Why are the supporters of disengagement refraining from taking to the streets? Maybe because many of them do not regard the disengagement as part of an overall move meant to lead to military calm and political hope, but rather as a partial political step, motivated by lack of choice, frustration, disappointment and despair.

The disengagement opponents believe with all their hearts that "the Land of Israel belongs to the people of Israel" and they must impose their idea of the Greater Land of Israel on the "heretics." The supporters are the hesitant, whose dream was smashed and lost. Some are from the right, whose faith in the fulfillment of the vision of the Greater Land of Israel was smashed, and some are centrists and leftists who have lost their hope that peace will ever reign here. Most are looking inward, indifferent to any political process, unified by only one wish: to save their children from a cruel fate in the narrow alleys of Gaza.

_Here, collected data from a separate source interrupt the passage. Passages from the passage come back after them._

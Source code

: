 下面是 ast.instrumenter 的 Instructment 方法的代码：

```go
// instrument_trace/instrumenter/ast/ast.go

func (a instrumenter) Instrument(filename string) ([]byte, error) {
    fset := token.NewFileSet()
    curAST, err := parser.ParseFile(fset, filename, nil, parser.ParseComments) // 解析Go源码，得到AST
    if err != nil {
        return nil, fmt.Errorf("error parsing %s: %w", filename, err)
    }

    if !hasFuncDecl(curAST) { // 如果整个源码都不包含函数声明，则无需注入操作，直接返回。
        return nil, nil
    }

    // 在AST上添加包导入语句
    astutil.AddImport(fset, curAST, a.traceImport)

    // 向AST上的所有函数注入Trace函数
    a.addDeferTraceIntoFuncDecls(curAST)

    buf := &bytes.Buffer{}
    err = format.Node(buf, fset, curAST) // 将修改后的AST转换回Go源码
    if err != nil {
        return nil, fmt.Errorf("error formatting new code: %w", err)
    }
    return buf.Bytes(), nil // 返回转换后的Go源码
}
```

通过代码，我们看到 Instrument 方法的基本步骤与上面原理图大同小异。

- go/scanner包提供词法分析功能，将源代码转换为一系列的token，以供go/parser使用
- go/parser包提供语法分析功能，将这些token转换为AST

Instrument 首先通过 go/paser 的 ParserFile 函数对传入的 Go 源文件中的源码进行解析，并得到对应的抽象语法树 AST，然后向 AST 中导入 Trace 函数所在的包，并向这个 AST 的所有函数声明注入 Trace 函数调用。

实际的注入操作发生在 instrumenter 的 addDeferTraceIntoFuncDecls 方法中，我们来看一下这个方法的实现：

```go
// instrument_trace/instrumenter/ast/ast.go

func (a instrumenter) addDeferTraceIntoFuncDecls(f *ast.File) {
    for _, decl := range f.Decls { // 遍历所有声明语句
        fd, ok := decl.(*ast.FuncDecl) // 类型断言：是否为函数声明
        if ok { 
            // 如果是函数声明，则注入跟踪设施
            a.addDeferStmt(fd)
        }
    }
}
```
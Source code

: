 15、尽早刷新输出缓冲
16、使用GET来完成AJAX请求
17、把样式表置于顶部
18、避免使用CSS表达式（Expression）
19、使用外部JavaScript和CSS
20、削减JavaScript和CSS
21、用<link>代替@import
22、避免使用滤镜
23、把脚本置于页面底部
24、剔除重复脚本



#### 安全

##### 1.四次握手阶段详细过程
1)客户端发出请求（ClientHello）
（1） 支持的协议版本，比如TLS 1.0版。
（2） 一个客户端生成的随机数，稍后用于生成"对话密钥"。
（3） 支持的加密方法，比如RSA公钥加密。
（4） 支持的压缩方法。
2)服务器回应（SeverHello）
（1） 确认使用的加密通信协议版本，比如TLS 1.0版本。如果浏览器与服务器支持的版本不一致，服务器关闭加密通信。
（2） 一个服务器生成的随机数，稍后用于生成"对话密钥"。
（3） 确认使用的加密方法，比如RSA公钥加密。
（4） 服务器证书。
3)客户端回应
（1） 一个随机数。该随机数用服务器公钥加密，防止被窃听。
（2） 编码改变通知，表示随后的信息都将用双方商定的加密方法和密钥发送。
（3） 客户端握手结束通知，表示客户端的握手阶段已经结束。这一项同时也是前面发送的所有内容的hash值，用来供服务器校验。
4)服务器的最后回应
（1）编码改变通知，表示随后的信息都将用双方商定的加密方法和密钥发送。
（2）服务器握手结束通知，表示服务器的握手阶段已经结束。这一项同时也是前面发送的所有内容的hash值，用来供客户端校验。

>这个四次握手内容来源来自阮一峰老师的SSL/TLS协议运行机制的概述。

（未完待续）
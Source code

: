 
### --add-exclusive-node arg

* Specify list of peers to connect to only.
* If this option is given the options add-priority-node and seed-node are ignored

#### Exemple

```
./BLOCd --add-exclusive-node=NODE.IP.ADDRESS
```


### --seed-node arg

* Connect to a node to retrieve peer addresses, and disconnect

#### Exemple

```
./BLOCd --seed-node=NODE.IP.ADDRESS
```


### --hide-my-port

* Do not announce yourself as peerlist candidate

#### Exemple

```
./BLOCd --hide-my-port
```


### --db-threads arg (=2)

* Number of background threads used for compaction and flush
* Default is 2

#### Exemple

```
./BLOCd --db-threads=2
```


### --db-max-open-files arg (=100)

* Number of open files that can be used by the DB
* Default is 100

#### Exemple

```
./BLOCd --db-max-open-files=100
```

Those supporting the disengagement do not know which way to turn. Many, including Ariel Sharon himself, hope that this is the step that will allow Israel to rest for 50 years and let the Palestinians wallow in their own bloodshed. For the rightists who support the disengagement, this is the last barrier before the establishment of an independent Palestinian state in the West Bank and Gaza. Partial concession, meant to divide the Palestinian territory into small, disconnected enclaves - the only way to block the Oslo vision and the road map without directly clashing with the international community. This is the public that regards the disengagement as the continuation of the war against the Palestinians, "a second Nakba," in the prime minister's words.

Others, who come to the supporters' camp through the left, hope the disengagement will drag the political process forward - but it is not yet clear to them how or to where. Their vision perceives the disengagement as a first step toward evacuation of all the settlements and the establishment of a Palestinian state alongside Israel. They are dreaming about the day when the disengagement takes place and they are free of the need to support Sharon and once again can get back on a political track that leads to a ceremony on the White House lawn.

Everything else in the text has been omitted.